Greenfield and Modernization Project Benefits
In the future, pumps must be considered part of the automation architecture, along with the valves and instruments considered the fundamental elements of process control systems. Plant management often views process automation as a key to competitive advantage. During the past 30 years, with the advent of the information technology revolution, process automation has dramatically enhanced the operation of plant processes. Tighter monitoring and control has reduced cost while providing important productivity and quality gains.
The revolution is not complete, however. While process automation has produced a wide range of benefits, integrating the pumping system-through the use of variable frequency drives, condition monitoring technology and embedded chips, among other information rich tools-offers quantum leaps in performance. To compete in a global economy, pump automation will provide the needed advances in technical and economic performance. While these enabling technologies are readily available, however, they are not being readily adopted.

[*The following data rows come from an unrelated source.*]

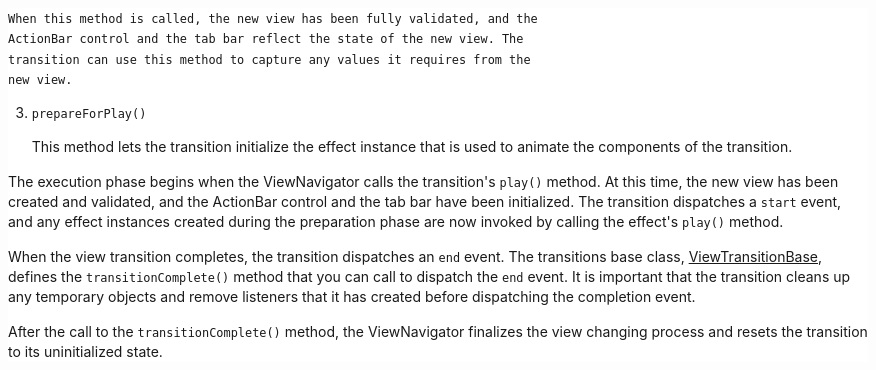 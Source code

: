     When this method is called, the new view has been fully validated, and the
    ActionBar control and the tab bar reflect the state of the new view. The
    transition can use this method to capture any values it requires from the
    new view.

3.  `prepareForPlay()`

    This method lets the transition initialize the effect instance that is used
    to animate the components of the transition.

The execution phase begins when the ViewNavigator calls the transition's
`play()` method. At this time, the new view has been created and validated, and
the ActionBar control and the tab bar have been initialized. The transition
dispatches a `start` event, and any effect instances created during the
preparation phase are now invoked by calling the effect's `play()` method.

When the view transition completes, the transition dispatches an `end` event.
The transitions base class,
[ViewTransitionBase](https://help.adobe.com/en_US/FlashPlatform/reference/actionscript/3/spark/transitions/ViewTransitionBase.html),
defines the `transitionComplete()` method that you can call to dispatch the
`end` event. It is important that the transition cleans up any temporary objects
and remove listeners that it has created before dispatching the completion
event.

After the call to the `transitionComplete()` method, the ViewNavigator finalizes
the view changing process and resets the transition to its uninitialized state.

Plant management has often overlooked the need to invest in new automation strategies to improve asset efficiency and productivity. Surveys suggest that plant management is not convinced that automation technology has fully delivered on past promises of large cost reductions. As a result, there has been a lack of spending on process automation, and many plants now have aged control systems that are technologically, if not functionally, obsolete. Future investment in process control systems must ensure the pump system as an integral component of the system when considering functional design enhancements.
To remain competitive in global markets, continuous process plants must become more innovative in pump system design and ensure these systems are part of process automation strategies. New plant designs must incorporate the latest process control and asset management technologies and strategies that will allow them to produce the highest value product and the absolute lowest possible operating cost.
Conclusion
An important step in improving capital effectiveness is to rethink process design and the role of pumping systems. Optimal design provides major opportunities to integrate all the elements of pumping, control and asset management systems for improvements in operator effectiveness. The growing body of pump optimization knowledge will support effective system design and operation.
Despite the financial and operating benefits of these design changes, process companies face many obstacles when implementing motor efficient technologies. Among the major barriers is the lack of awareness among staffs, suppliers and design engineers of new technologies and strategies to improve pump and process performance.
The perceived risk from changing long established operating practices often delays decisions and project implementation. In addition, plants have reduced staffing levels in maintenance, operations and engineering that limit the time available for evaluating and commissioning new technologies.
Alternately, on the supplier side of the equation, there are conflicting incentives for promoting efficient systems and practices. For example, pump distributors may have greater incentive to sell additional pumps to meet demand growth, rather than advise customers on how to manage load growth through more efficient pump operation. Interestingly, even when the distributor identifies opportunities and quantifies the potential benefits, many end users continue to make buying decisions based on initial cost rather than spend the incremental capital required for achieving long-term life cycle savings.
To capture the many benefits of pump optimization, the paper and other industries, their fluid handling equipment suppliers and design engineers must work together to improve process design and capture the significant capital and operating cost savings that are readily available.